The impatient part of me wants to be highlining already, laments that I didn’t have the courage to take a fall this time, and groans over my cautiousness—fearing that it might actually be unconquerable cowardice. Luckily I was surrounded by girls who have gone through or are currently going through the same thing. They’ve shown and shared how the process of overcoming fear is a natural one and (for most sane people) takes time.
A day or two after arriving home, I stumbled across a new quote by the oh so quotable legendary highwire walker Philippe Petit that further calmed some of my impatience:
“It cannot be done all at once. To overpower vertigo—the keeper of the abyss—one must tame it, cautiously.”
Even the greatest balancers go step by step. That I can do. So I’m going to be happy with what I’ve accomplished during my introductory experiences highlining. I’ve taken my first steps (or scoots) toward taming the actual abyss of high balancing.
Next time I plan to have the courage to stand…even if I fall trying. At least I’m reasonably good at getting back up when I fall—leash climbing and remounting the slackline were skills I learned well this weekend.
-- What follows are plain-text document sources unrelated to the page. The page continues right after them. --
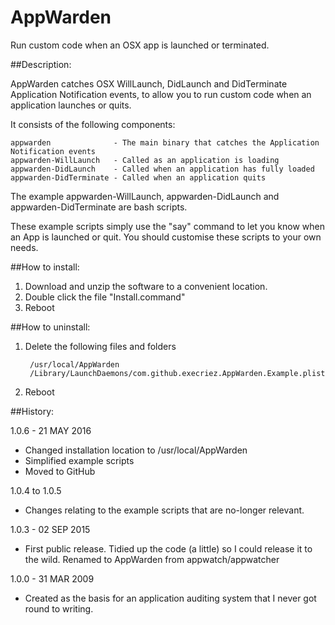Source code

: # AppWarden
Run custom code when an OSX app is launched or terminated.

##Description:

AppWarden catches OSX WillLaunch, DidLaunch and DidTerminate Application Notification events, to allow you to run custom code when an application launches or quits.

It consists of the following components:

	appwarden              - The main binary that catches the Application Notification events
	appwarden-WillLaunch   - Called as an application is loading
	appwarden-DidLaunch    - Called when an application has fully loaded
	appwarden-DidTerminate - Called when an application quits

The example appwarden-WillLaunch, appwarden-DidLaunch and appwarden-DidTerminate are bash scripts.

These example scripts simply use the "say" command to let you know when an App is launched or quit. You should customise these scripts to your own needs.


##How to install:

1. Download and unzip the software to a convenient location.
2. Double click the file "Install.command"
3. Reboot

##How to uninstall:

1. Delete the following files and folders

		/usr/local/AppWarden
		/Library/LaunchDaemons/com.github.execriez.AppWarden.Example.plist
	
2. Reboot

##History:

1.0.6 - 21 MAY 2016

* Changed installation location to /usr/local/AppWarden 
* Simplified example scripts
* Moved to GitHub

1.0.4 to 1.0.5

* Changes relating to the example scripts that are no-longer relevant.

1.0.3 - 02 SEP 2015

* First public release.
  Tidied up the code (a little) so I could release it to the wild.
  Renamed to AppWarden from appwatch/appwatcher

1.0.0 - 31 MAR 2009

* Created as the basis for an application auditing system that I never got round to writing.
Besides just the experience of highline, one of the best things about the trip was finding new friends and role models. Even though I’ve been slacking for a little over 3 years now, it’s mostly been my own personal meditative exercise—I’ve been a solo slacker, and a sense of community is something I’ve been wanting. So thanks to the event organizers, instructors, and sponsors for putting on this wonderful event.
One of the girls who came to the festival referred to us as “slack sisters.” Well I’m proud to have joined a diverse sisterhood of seriously dedicated and devoted slackers.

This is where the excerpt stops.